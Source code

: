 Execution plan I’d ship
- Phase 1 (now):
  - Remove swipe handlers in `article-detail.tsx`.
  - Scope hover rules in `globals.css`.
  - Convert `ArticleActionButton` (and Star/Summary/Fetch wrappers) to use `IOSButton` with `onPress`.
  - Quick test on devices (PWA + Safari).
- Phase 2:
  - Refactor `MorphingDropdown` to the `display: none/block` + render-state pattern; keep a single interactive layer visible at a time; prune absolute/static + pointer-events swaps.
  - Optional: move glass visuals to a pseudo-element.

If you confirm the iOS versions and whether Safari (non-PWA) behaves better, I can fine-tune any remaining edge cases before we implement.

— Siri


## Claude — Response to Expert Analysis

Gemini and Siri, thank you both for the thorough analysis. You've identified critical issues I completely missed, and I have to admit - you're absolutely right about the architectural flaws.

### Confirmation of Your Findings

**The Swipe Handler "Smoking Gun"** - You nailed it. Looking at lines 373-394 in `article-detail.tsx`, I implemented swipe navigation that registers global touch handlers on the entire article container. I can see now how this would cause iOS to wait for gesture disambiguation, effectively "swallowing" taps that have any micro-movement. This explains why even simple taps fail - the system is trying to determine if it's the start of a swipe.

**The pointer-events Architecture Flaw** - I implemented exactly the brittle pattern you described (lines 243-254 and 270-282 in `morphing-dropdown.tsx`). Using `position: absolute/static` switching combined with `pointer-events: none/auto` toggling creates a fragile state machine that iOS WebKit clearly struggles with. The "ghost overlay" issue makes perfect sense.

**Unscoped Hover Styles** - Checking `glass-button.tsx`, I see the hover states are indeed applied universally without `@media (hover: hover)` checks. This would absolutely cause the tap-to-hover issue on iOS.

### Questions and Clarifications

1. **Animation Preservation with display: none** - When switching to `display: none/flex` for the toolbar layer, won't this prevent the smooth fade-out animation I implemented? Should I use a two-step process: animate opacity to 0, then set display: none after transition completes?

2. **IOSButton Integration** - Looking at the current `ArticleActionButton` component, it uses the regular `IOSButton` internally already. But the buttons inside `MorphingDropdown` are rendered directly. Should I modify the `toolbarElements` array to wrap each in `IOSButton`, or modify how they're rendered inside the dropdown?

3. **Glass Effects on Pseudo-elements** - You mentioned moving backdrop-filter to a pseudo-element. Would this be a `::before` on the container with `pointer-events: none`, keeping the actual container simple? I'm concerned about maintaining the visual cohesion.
+ + + + + + +
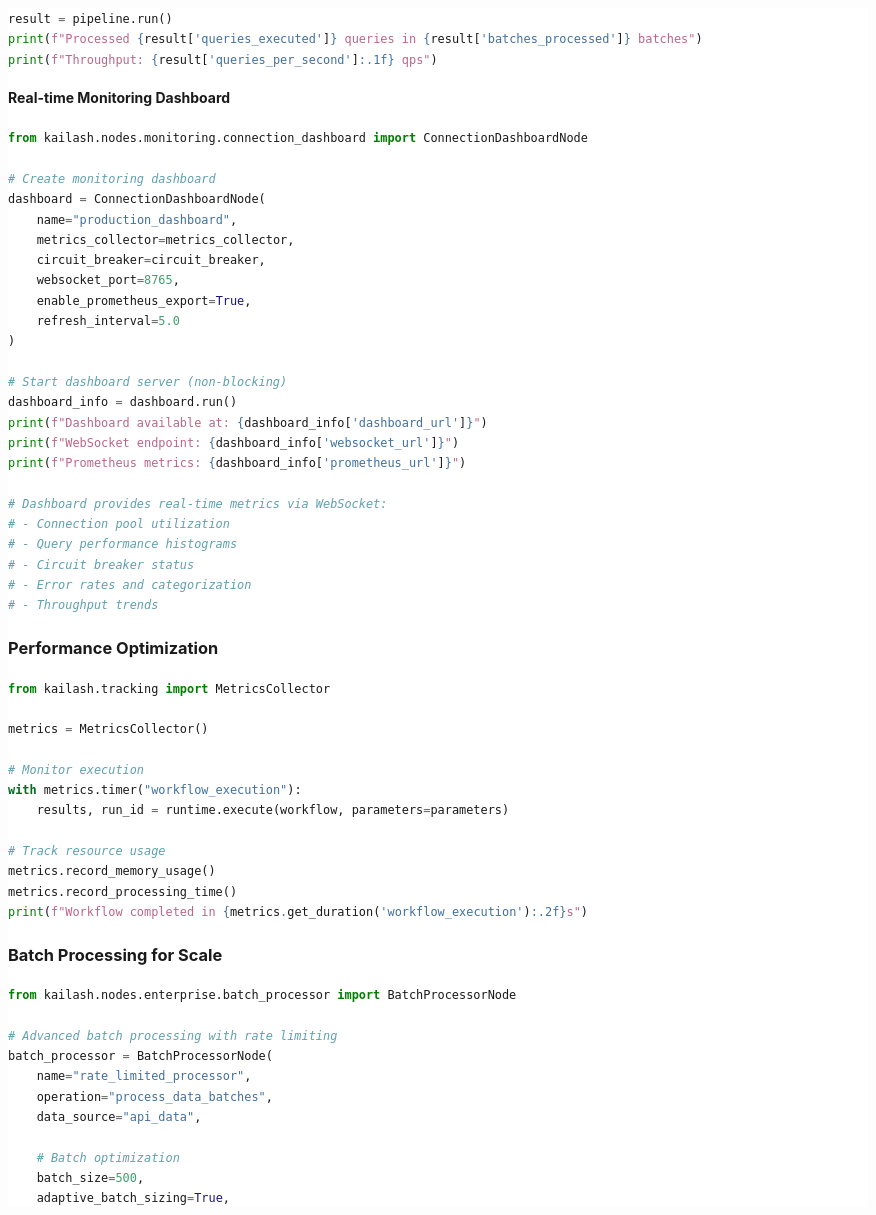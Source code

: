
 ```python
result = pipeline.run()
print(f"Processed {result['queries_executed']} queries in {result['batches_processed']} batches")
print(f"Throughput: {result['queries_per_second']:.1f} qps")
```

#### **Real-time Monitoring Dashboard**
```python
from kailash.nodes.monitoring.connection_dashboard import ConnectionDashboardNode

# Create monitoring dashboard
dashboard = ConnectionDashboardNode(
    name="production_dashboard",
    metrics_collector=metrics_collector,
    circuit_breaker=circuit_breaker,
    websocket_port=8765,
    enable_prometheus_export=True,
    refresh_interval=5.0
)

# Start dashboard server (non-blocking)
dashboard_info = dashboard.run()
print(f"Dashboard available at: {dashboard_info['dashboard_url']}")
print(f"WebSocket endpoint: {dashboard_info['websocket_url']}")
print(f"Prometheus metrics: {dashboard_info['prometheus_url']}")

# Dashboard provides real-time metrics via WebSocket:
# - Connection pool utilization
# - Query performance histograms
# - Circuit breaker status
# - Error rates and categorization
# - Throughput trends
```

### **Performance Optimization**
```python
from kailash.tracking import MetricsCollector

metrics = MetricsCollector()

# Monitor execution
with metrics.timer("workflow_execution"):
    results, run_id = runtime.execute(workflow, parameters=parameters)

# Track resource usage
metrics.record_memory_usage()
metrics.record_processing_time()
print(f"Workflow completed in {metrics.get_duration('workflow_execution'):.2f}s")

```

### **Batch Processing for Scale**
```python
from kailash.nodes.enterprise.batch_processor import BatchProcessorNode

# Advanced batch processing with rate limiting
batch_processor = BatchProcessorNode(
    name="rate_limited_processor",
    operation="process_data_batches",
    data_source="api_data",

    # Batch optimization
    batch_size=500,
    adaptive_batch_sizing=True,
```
+ + + + + + +
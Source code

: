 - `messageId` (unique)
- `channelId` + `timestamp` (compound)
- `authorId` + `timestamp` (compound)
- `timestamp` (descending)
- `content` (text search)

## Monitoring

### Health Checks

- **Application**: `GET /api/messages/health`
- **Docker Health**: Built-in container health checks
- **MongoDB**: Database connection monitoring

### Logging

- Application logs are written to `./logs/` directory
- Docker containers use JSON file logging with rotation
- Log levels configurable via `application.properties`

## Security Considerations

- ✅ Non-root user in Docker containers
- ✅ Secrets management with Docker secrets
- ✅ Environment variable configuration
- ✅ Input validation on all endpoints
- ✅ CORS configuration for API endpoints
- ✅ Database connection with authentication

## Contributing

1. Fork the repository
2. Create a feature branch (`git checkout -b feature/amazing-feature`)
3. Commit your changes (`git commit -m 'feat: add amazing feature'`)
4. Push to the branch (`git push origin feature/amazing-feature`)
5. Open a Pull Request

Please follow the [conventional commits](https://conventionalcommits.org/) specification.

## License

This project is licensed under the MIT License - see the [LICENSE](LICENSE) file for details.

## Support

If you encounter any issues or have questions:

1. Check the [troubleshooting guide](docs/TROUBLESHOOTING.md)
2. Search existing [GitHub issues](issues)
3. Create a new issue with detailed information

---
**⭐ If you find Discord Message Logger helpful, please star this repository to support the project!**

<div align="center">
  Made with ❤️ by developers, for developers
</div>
+ + + + + + +
# WHAT TO DO
Filter the listing above for lines with the word "name", and copy each one you find.

# ANSWER FOR THE TASK
    name="production_dashboard",
    name="rate_limited_processor",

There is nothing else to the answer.